Where is this idea coming from that we WANT Trek to kill off more people, to turn into this gory, destructive mess? This isn't just you Trent, as I've seen it from several people throughout this debate, but I have to say, it's really kind of annoying.

Well, without knowing why you specifically want Janeway dead (you might have mentioned it during the threads, by I'm afraid I don't recall at the moment), I can't addres this precisely. There is a general fetishization of death (a necrophilia, I've called it elsewhere) in the determination that characters like Janeway and Data remain dead (oddly, Tucker never had more than a handful of people arguing for him to stay dead; I wonder why?), that there's greater weight to this nihilism than all the snuffed out possibilities.

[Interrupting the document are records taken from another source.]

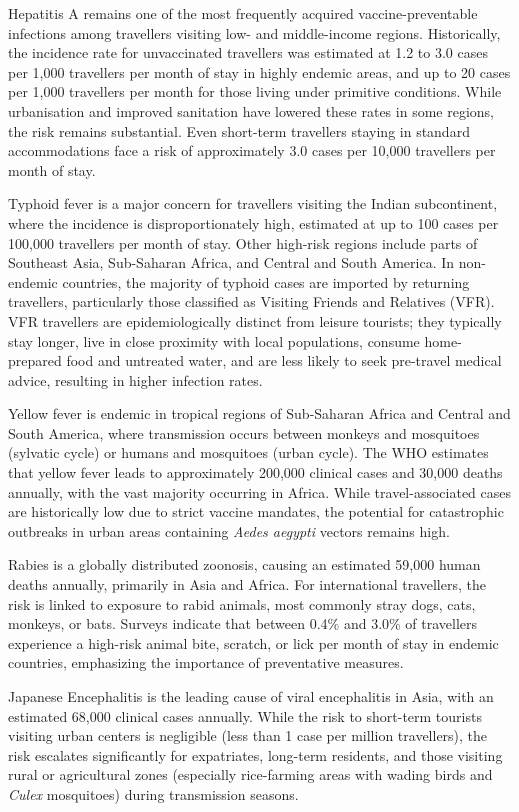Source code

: Hepatitis A remains one of the most frequently acquired vaccine-preventable infections among travellers visiting low- and middle-income regions. Historically, the incidence rate for unvaccinated travellers was estimated at 1.2 to 3.0 cases per 1,000 travellers per month of stay in highly endemic areas, and up to 20 cases per 1,000 travellers per month for those living under primitive conditions. While urbanisation and improved sanitation have lowered these rates in some regions, the risk remains substantial. Even short-term travellers staying in standard accommodations face a risk of approximately 3.0 cases per 10,000 travellers per month of stay.

Typhoid fever is a major concern for travellers visiting the Indian subcontinent, where the incidence is disproportionately high, estimated at up to 100 cases per 100,000 travellers per month of stay. Other high-risk regions include parts of Southeast Asia, Sub-Saharan Africa, and Central and South America. In non-endemic countries, the majority of typhoid cases are imported by returning travellers, particularly those classified as Visiting Friends and Relatives (VFR). VFR travellers are epidemiologically distinct from leisure tourists; they typically stay longer, live in close proximity with local populations, consume home-prepared food and untreated water, and are less likely to seek pre-travel medical advice, resulting in higher infection rates.

Yellow fever is endemic in tropical regions of Sub-Saharan Africa and Central and South America, where transmission occurs between monkeys and mosquitoes (sylvatic cycle) or humans and mosquitoes (urban cycle). The WHO estimates that yellow fever leads to approximately 200,000 clinical cases and 30,000 deaths annually, with the vast majority occurring in Africa. While travel-associated cases are historically low due to strict vaccine mandates, the potential for catastrophic outbreaks in urban areas containing \textit{Aedes aegypti} vectors remains high.

Rabies is a globally distributed zoonosis, causing an estimated 59,000 human deaths annually, primarily in Asia and Africa. For international travellers, the risk is linked to exposure to rabid animals, most commonly stray dogs, cats, monkeys, or bats. Surveys indicate that between 0.4\% and 3.0\% of travellers experience a high-risk animal bite, scratch, or lick per month of stay in endemic countries, emphasizing the importance of preventative measures.

Japanese Encephalitis is the leading cause of viral encephalitis in Asia, with an estimated 68,000 clinical cases annually. While the risk to short-term tourists visiting urban centers is negligible (less than 1 case per million travellers), the risk escalates significantly for expatriates, long-term residents, and those visiting rural or agricultural zones (especially rice-farming areas with wading birds and \textit{Culex} mosquitoes) during transmission seasons.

But the arguments I was addressing were twofold: (A) the idea that a death is intrinsically valuable, even detached from context, for what it contributes to the overall universe, which I've attempted to refute by pointing out that other genres make survival their primary concern yet do not intrinsically benefit from it, quality-wise; and (B) that Janeway's death restored an absent and apparently critical sense of peril to the Trek universe, which it did not, for the reasons Octavia and I have listed. If 'sense of peril' is truly the goal, then you really would need a "gory, destructive mess" to counteract decades of assumptions about the survival of main characters; to actually have readers worrying about the survival of these characters regularly, they would have to die regularly, and not as some token exception to the rules that does little but reify them once more by virtue of it's vaunted uniqueness.

Fictitiously yours, Trent Roman
 
Trent, try this.

1st season of Angel had at least one huge main character death. It added this same sense of realism and storytelling potential to that series right off the bat. It was important and greatly added to the show.

6th season of Buffy (same showrunner) had so much depression and death and so many bad things in a row that it became unpleasant and irritating to watch.

Somewhere between the two is a balance. I want a show that feels like a story about real people where actions have real consequences (and when you're Battling Evil, death must be one of those consequences just as much as if you're exploring new and dangerous frontiers), but I also want an optimistic and entertaining show where I can cheer the victories of the heroes I've followed for so long.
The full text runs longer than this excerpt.